* _TASK OBJECTIVE_: Go through the records underneath and count the lines that include the string "śabdo". Give nothing but the number.

* _TASK INPUTS_:

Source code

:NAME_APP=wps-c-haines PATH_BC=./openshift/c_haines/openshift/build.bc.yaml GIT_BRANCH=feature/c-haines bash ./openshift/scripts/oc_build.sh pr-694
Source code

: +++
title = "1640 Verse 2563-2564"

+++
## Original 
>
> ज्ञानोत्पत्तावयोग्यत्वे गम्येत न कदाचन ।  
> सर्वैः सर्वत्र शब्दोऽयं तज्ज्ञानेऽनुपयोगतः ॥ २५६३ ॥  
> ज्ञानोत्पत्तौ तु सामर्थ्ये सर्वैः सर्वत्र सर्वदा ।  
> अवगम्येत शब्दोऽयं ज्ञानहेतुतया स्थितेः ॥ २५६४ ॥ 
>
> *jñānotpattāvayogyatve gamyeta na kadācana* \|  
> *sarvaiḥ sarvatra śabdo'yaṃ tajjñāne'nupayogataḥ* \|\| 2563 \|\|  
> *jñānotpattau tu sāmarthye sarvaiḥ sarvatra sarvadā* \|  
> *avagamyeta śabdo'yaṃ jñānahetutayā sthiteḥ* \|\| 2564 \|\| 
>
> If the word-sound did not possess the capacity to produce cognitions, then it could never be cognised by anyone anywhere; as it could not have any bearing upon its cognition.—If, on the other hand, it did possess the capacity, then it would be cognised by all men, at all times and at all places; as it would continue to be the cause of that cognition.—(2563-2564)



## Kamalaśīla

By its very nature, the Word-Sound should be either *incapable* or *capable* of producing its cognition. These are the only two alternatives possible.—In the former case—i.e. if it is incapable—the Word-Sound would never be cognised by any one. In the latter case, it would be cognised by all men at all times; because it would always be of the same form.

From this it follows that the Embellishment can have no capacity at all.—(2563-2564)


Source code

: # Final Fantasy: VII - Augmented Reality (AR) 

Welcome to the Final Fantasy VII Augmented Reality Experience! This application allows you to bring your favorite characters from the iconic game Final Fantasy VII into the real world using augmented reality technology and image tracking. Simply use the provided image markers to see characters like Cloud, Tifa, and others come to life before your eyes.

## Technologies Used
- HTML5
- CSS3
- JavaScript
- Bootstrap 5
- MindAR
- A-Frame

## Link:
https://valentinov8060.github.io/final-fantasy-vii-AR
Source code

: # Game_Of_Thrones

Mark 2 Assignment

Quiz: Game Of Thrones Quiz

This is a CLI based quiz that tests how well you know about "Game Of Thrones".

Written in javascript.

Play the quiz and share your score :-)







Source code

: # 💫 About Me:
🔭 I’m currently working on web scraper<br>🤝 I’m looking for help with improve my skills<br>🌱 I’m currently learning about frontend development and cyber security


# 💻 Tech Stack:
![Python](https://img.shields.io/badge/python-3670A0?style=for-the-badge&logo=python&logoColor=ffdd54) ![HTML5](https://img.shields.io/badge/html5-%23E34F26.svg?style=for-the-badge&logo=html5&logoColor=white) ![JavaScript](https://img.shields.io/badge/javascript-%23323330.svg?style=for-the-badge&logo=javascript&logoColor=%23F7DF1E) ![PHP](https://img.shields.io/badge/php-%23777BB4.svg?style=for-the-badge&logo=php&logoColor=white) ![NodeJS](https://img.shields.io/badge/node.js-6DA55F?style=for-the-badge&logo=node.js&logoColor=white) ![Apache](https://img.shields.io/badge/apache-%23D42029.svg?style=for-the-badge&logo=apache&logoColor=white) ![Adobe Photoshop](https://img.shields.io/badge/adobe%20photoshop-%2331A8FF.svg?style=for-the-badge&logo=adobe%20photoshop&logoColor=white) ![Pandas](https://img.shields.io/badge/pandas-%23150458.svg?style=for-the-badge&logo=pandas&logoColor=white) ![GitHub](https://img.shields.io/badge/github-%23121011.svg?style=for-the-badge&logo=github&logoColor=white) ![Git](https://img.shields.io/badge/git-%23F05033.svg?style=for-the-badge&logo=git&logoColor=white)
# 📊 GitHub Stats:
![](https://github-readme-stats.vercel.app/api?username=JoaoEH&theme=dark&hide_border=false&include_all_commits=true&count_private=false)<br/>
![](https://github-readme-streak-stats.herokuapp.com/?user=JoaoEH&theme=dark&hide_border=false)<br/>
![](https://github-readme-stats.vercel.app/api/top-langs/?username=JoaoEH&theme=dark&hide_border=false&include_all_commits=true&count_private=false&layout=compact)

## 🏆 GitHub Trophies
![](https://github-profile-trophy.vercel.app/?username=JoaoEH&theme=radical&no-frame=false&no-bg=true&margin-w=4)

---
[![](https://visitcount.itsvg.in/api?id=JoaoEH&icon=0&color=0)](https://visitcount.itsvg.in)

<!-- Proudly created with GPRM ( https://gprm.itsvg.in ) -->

* _PROBLEM SOLUTION_: 2